Lines below that include the word "data" should each be copied.

═════ Material provided ═════

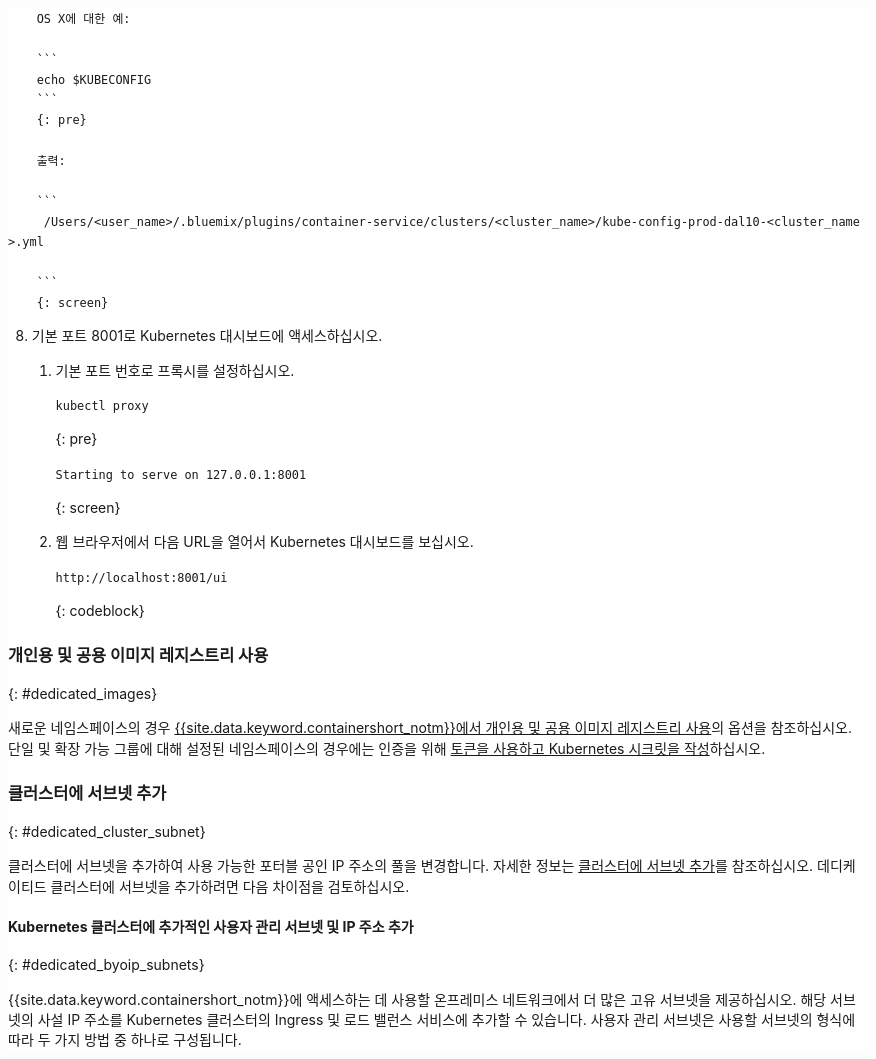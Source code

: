         OS X에 대한 예:

        ```
        echo $KUBECONFIG
        ```
        {: pre}

        출력:

        ```
         /Users/<user_name>/.bluemix/plugins/container-service/clusters/<cluster_name>/kube-config-prod-dal10-<cluster_name>.yml

        ```
        {: screen}

8.  기본 포트 8001로 Kubernetes 대시보드에 액세스하십시오.
    1.  기본 포트 번호로 프록시를 설정하십시오.

        ```
        kubectl proxy
        ```
        {: pre}

        ```
        Starting to serve on 127.0.0.1:8001
        ```
        {: screen}

    2.  웹 브라우저에서 다음 URL을 열어서 Kubernetes 대시보드를 보십시오.

        ```
        http://localhost:8001/ui
        ```
        {: codeblock}

### 개인용 및 공용 이미지 레지스트리 사용
{: #dedicated_images}

새로운 네임스페이스의 경우 [{{site.data.keyword.containershort_notm}}에서 개인용 및 공용 이미지 레지스트리 사용](cs_images.html)의 옵션을 참조하십시오. 단일 및 확장 가능 그룹에 대해 설정된 네임스페이스의 경우에는 인증을 위해
[토큰을 사용하고 Kubernetes 시크릿을 작성](cs_dedicated_tokens.html#cs_dedicated_tokens)하십시오.

### 클러스터에 서브넷 추가
{: #dedicated_cluster_subnet}

클러스터에 서브넷을 추가하여 사용 가능한 포터블 공인 IP 주소의 풀을 변경합니다. 자세한 정보는 [클러스터에 서브넷 추가](cs_subnets.html#subnets)를 참조하십시오. 데디케이티드 클러스터에 서브넷을 추가하려면 다음 차이점을 검토하십시오.

#### Kubernetes 클러스터에 추가적인 사용자 관리 서브넷 및 IP 주소 추가
{: #dedicated_byoip_subnets}

{{site.data.keyword.containershort_notm}}에 액세스하는 데 사용할 온프레미스 네트워크에서 더 많은 고유 서브넷을 제공하십시오. 해당 서브넷의 사설 IP 주소를 Kubernetes 클러스터의 Ingress 및 로드 밸런스 서비스에 추가할 수 있습니다. 사용자 관리 서브넷은 사용할 서브넷의 형식에 따라 두 가지 방법 중 하나로 구성됩니다.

═════

● **Task solution**:
새로운 네임스페이스의 경우 [{{site.data.keyword.containershort_notm}}에서 개인용 및 공용 이미지 레지스트리 사용](cs_images.html)의 옵션을 참조하십시오. 단일 및 확장 가능 그룹에 대해 설정된 네임스페이스의 경우에는 인증을 위해
{{site.data.keyword.containershort_notm}}에 액세스하는 데 사용할 온프레미스 네트워크에서 더 많은 고유 서브넷을 제공하십시오. 해당 서브넷의 사설 IP 주소를 Kubernetes 클러스터의 Ingress 및 로드 밸런스 서비스에 추가할 수 있습니다. 사용자 관리 서브넷은 사용할 서브넷의 형식에 따라 두 가지 방법 중 하나로 구성됩니다.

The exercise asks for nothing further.